* _TASK BRIEF_:
Look through the material below. Return exactly the lines from the one with "1. Current attendee" through the one with "## Current Role", both included.
-- DATA follows --
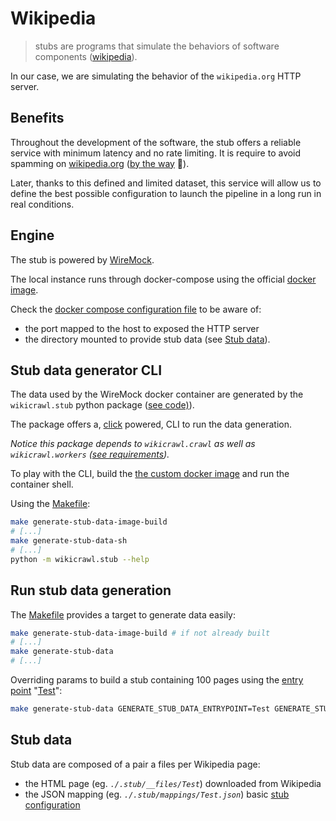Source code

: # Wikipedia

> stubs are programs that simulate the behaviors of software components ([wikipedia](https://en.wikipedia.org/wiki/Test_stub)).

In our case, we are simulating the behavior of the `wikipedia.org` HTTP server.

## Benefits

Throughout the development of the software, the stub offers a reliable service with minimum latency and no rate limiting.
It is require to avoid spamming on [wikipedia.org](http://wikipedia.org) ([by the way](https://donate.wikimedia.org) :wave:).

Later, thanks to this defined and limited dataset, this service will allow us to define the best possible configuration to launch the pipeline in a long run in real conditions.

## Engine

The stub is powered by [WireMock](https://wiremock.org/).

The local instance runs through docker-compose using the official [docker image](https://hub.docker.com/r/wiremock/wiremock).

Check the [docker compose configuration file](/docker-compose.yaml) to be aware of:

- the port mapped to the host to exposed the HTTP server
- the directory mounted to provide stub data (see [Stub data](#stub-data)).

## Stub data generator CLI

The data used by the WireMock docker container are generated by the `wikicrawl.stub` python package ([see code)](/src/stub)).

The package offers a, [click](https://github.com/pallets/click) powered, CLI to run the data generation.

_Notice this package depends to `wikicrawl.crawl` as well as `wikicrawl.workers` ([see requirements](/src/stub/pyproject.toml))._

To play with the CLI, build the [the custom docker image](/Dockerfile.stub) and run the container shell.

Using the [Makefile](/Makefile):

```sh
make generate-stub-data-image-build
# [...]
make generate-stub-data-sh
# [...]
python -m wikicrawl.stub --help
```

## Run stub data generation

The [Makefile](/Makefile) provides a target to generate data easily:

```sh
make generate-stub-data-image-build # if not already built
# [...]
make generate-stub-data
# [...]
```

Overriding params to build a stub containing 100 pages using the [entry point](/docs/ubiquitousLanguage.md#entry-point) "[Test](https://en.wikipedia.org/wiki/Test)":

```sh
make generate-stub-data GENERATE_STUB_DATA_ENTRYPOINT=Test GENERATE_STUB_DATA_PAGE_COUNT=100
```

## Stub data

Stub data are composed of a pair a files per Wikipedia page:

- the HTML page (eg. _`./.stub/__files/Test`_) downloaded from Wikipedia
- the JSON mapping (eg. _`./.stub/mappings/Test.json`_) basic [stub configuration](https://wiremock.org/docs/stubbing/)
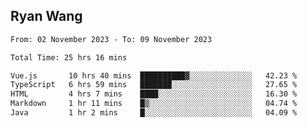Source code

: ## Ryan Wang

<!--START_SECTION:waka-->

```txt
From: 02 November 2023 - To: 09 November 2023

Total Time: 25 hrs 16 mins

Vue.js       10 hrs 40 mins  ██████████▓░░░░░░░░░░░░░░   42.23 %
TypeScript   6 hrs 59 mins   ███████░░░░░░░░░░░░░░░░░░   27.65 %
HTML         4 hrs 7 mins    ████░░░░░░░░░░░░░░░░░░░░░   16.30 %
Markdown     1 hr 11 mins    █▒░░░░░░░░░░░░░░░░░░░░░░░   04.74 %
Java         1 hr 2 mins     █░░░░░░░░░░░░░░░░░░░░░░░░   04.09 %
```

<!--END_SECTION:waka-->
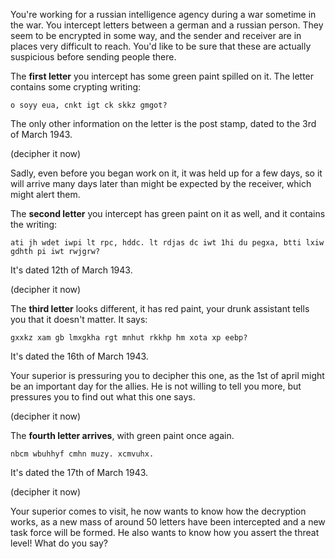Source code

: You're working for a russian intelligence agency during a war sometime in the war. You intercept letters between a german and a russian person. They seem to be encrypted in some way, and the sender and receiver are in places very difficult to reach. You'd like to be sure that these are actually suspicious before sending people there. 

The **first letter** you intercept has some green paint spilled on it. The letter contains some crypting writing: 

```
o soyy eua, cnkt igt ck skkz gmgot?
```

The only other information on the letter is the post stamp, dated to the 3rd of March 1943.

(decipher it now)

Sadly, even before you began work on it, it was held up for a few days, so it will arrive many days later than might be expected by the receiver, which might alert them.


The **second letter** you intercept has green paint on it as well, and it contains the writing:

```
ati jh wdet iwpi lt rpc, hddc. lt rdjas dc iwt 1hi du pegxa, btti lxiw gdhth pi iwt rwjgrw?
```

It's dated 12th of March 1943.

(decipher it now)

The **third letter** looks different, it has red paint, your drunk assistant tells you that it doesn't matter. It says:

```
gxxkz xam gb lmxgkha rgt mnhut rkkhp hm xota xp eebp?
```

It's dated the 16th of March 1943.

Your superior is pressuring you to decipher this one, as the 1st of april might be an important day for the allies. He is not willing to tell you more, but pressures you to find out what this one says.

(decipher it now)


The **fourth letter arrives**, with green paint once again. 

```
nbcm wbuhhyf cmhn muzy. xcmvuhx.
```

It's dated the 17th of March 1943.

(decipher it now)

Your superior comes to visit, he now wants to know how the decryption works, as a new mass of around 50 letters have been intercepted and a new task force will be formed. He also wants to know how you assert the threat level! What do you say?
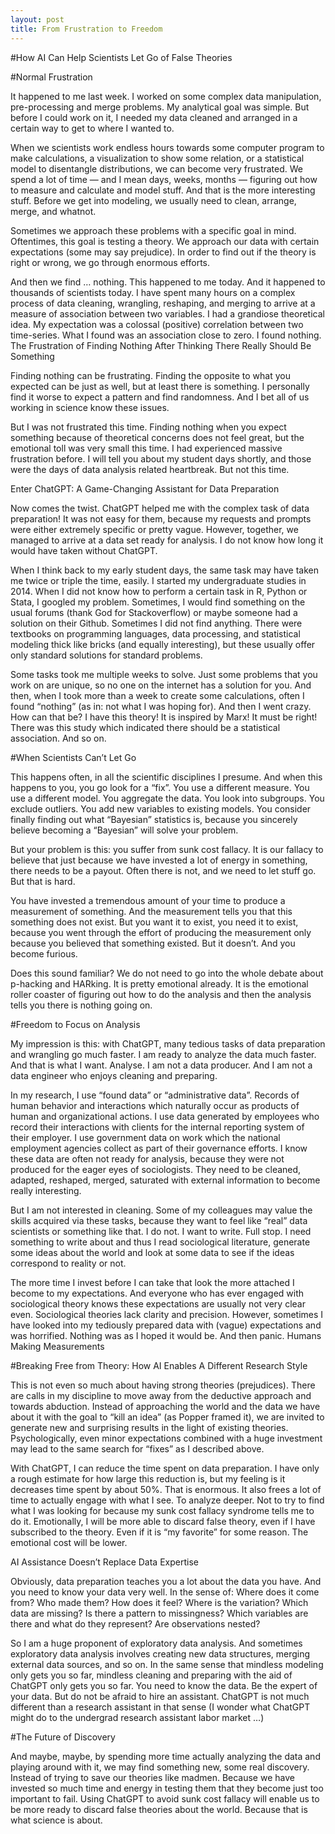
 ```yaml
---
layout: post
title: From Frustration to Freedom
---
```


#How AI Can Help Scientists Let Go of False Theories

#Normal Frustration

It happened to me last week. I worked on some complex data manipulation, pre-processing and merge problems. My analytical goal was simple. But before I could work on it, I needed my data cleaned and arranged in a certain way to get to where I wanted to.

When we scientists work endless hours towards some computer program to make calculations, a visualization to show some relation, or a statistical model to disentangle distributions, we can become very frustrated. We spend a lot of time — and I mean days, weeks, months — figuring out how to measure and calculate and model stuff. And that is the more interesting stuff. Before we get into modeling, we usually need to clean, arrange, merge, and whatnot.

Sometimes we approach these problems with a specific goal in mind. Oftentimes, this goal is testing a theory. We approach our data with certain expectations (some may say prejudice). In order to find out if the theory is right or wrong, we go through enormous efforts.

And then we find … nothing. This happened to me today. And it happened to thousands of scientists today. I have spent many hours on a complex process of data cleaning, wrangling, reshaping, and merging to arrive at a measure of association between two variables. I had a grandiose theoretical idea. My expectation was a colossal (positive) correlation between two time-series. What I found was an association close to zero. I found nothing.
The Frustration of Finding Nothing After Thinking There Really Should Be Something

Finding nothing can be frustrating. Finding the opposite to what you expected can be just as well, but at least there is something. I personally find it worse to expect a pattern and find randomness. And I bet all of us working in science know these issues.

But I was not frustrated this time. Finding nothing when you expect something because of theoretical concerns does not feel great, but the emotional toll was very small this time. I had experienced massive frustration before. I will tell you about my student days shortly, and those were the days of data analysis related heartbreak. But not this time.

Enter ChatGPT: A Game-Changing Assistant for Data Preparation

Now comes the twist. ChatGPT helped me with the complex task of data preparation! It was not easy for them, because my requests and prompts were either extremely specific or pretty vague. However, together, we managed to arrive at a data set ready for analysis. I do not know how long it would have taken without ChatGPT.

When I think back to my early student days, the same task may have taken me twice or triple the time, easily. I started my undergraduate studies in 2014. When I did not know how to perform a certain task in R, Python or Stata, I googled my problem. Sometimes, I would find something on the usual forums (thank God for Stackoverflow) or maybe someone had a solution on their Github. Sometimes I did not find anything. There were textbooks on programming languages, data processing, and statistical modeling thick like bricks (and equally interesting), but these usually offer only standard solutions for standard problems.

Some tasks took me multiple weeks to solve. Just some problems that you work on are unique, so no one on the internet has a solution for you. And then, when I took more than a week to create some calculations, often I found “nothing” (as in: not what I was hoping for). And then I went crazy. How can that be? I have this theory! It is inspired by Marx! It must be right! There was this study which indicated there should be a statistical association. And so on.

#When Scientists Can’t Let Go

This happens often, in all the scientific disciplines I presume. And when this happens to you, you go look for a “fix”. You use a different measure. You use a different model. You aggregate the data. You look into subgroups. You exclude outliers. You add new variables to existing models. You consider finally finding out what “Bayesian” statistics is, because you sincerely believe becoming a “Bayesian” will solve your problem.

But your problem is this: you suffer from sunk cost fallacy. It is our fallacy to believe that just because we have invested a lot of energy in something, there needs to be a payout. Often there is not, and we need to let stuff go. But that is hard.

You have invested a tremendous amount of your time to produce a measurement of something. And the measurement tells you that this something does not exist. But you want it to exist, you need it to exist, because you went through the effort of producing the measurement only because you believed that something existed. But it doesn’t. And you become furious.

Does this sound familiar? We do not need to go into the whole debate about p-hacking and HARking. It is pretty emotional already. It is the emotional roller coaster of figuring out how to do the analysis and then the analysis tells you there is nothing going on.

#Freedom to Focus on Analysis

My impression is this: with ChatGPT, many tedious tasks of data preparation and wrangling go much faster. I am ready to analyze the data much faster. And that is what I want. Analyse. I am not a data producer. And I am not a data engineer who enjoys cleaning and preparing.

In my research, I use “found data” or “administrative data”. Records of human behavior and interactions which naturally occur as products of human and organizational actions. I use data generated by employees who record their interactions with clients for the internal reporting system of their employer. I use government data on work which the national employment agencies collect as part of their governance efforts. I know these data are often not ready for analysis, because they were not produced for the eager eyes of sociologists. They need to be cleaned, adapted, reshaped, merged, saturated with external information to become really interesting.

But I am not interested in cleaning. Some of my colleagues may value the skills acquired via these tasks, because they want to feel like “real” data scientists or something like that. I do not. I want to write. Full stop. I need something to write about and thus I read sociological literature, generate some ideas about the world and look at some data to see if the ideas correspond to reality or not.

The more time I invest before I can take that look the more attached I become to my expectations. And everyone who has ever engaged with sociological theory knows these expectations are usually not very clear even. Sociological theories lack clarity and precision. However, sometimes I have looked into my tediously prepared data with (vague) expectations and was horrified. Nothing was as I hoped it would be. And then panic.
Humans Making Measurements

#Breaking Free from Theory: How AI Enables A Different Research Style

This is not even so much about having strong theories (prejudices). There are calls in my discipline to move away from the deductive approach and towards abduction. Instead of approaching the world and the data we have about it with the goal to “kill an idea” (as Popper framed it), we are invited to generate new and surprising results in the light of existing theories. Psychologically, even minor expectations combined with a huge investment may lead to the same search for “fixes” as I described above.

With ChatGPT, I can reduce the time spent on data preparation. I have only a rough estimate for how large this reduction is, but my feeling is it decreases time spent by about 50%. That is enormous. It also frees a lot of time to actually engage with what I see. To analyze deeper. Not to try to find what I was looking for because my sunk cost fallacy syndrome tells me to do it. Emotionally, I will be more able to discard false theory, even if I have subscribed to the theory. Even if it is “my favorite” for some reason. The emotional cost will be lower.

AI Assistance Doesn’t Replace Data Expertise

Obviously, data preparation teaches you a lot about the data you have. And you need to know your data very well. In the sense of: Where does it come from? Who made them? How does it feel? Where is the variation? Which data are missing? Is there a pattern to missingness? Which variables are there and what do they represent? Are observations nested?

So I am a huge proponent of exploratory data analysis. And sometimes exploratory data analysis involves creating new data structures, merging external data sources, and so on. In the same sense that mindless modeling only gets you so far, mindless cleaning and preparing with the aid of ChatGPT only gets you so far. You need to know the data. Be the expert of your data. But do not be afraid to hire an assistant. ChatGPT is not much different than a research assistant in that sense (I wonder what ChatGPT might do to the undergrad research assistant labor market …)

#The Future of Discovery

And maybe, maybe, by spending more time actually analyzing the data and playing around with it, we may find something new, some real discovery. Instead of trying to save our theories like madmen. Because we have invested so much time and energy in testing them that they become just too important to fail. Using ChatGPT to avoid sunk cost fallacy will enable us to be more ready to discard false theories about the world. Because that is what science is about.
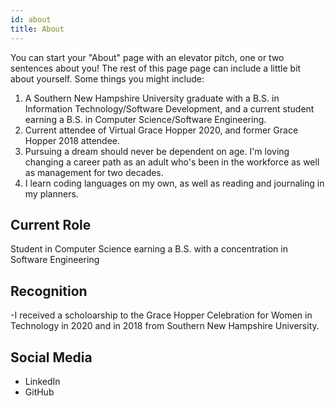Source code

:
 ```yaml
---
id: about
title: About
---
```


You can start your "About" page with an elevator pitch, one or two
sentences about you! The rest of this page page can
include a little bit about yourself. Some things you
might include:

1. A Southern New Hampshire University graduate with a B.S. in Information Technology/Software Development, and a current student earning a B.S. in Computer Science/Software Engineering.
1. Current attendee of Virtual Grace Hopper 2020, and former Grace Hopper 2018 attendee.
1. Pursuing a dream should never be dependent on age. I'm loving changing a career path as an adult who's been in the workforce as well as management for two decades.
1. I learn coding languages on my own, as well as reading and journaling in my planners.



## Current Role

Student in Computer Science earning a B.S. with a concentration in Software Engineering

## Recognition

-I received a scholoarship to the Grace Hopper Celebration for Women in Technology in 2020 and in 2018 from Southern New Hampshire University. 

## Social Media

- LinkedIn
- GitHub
-- DATA concluded --
* _WRITTEN SOLUTION_:
1. Current attendee of Virtual Grace Hopper 2020, and former Grace Hopper 2018 attendee.
1. Pursuing a dream should never be dependent on age. I'm loving changing a career path as an adult who's been in the workforce as well as management for two decades.
1. I learn coding languages on my own, as well as reading and journaling in my planners.



## Current Role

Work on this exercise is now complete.